Pull out all lines from the listing below in which the word "closed" appears.
=== Section Start ===
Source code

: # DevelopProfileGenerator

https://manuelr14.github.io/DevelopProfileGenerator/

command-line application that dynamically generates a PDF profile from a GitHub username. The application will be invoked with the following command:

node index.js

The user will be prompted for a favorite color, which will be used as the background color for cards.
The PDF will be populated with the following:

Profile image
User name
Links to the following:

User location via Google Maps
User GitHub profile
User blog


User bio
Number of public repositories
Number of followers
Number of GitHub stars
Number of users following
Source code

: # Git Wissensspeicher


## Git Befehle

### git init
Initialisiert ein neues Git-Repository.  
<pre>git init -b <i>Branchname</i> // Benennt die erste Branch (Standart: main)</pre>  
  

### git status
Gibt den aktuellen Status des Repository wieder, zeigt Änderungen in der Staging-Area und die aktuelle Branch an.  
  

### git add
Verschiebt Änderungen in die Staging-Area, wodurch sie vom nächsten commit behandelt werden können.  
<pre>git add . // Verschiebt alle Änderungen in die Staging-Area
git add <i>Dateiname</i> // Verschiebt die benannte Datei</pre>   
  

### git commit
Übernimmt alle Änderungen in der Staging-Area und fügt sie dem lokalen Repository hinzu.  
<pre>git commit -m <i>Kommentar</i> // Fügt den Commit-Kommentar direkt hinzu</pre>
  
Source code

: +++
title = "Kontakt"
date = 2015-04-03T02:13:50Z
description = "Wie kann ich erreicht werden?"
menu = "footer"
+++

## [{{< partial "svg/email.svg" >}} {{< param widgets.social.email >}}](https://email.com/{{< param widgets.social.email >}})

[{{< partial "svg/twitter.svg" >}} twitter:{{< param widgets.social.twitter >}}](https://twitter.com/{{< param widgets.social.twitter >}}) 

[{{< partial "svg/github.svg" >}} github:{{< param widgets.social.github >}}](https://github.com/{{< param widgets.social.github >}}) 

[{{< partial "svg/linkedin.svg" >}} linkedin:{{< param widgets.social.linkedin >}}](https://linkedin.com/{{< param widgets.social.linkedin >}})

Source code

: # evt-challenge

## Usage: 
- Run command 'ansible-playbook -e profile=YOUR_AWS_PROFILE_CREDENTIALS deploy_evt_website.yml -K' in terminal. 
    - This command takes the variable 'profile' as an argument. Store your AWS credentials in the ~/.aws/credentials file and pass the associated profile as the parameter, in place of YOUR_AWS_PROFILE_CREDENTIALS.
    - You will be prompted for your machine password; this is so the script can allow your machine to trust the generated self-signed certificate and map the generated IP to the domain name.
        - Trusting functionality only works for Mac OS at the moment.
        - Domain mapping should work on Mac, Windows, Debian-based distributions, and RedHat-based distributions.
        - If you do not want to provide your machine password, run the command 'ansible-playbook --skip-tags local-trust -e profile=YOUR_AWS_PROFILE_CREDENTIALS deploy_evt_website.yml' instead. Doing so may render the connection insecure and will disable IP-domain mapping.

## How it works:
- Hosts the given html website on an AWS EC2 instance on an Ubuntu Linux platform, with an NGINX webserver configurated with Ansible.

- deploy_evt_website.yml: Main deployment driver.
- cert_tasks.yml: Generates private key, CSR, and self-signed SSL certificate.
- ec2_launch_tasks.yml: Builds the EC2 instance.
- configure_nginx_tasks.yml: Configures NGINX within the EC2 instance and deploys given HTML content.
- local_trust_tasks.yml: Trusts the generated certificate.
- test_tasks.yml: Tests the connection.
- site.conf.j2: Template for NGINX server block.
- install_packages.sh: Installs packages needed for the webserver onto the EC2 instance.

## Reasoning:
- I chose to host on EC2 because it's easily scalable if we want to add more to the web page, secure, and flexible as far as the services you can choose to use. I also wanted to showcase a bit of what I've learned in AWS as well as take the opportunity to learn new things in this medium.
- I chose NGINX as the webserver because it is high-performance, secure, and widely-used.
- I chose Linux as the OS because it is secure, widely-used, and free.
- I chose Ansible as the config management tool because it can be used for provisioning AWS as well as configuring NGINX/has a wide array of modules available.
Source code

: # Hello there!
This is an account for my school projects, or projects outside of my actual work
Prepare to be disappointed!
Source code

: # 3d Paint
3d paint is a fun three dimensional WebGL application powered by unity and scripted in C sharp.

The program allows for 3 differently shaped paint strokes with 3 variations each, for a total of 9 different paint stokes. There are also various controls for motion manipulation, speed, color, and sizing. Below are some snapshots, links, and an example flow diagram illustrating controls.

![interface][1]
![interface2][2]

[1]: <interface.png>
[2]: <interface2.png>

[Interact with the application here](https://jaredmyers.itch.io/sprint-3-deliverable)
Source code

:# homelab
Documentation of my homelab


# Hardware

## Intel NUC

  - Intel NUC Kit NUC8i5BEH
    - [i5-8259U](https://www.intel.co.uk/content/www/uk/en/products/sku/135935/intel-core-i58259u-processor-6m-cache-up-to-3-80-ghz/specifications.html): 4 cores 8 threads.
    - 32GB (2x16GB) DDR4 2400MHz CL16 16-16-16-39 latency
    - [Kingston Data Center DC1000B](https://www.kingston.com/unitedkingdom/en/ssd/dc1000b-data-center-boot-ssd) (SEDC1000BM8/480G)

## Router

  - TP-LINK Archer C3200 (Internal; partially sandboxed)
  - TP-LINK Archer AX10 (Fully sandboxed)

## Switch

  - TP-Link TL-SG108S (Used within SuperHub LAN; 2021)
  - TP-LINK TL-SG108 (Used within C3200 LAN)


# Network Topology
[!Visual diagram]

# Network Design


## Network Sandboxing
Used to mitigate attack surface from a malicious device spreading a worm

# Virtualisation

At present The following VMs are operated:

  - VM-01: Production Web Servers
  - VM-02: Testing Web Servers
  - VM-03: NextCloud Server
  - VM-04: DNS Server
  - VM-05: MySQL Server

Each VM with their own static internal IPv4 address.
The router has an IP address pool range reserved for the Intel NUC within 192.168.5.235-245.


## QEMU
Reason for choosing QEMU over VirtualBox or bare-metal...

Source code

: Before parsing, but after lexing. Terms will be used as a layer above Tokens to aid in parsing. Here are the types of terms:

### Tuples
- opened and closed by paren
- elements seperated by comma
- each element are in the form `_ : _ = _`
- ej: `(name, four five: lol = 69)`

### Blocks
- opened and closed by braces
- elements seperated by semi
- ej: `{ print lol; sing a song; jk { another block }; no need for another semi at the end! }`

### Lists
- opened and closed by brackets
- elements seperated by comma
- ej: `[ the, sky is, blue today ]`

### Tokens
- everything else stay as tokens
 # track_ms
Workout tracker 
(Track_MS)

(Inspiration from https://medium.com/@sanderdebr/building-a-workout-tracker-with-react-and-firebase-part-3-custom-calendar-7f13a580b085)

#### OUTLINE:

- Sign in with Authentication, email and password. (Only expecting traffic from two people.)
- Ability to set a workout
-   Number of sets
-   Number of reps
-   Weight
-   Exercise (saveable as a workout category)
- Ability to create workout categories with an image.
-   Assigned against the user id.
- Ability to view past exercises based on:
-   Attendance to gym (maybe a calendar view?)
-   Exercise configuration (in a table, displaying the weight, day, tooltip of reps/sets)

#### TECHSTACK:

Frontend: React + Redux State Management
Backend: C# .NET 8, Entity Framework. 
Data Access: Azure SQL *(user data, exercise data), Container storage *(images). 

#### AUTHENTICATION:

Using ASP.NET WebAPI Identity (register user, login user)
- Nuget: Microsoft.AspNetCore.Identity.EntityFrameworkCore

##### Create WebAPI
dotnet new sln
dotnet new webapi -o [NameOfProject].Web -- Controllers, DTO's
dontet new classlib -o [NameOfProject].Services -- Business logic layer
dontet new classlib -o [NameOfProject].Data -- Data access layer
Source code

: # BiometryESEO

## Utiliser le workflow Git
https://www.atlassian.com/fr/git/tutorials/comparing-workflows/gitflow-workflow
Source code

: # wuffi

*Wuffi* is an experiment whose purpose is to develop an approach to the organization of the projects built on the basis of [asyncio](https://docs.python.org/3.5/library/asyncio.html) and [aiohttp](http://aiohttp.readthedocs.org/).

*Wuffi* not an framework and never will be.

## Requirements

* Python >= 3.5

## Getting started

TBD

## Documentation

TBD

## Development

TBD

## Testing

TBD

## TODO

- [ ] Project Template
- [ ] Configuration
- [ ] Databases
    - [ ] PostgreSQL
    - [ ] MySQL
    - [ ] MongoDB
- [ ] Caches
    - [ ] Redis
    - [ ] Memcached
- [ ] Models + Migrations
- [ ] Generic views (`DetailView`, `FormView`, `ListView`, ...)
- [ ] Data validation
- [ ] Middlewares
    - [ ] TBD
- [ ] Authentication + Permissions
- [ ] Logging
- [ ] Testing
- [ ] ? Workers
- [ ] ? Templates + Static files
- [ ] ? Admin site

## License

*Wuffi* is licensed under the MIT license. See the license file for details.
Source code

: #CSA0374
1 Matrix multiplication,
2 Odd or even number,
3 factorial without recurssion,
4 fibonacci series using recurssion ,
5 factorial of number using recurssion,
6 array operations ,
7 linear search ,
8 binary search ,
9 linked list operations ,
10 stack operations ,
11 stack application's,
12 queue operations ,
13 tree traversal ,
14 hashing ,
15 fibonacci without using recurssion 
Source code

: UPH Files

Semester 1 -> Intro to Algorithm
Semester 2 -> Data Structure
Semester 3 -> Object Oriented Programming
=== Section End ===
## Final answer
- opened and closed by paren
- opened and closed by braces
- opened and closed by brackets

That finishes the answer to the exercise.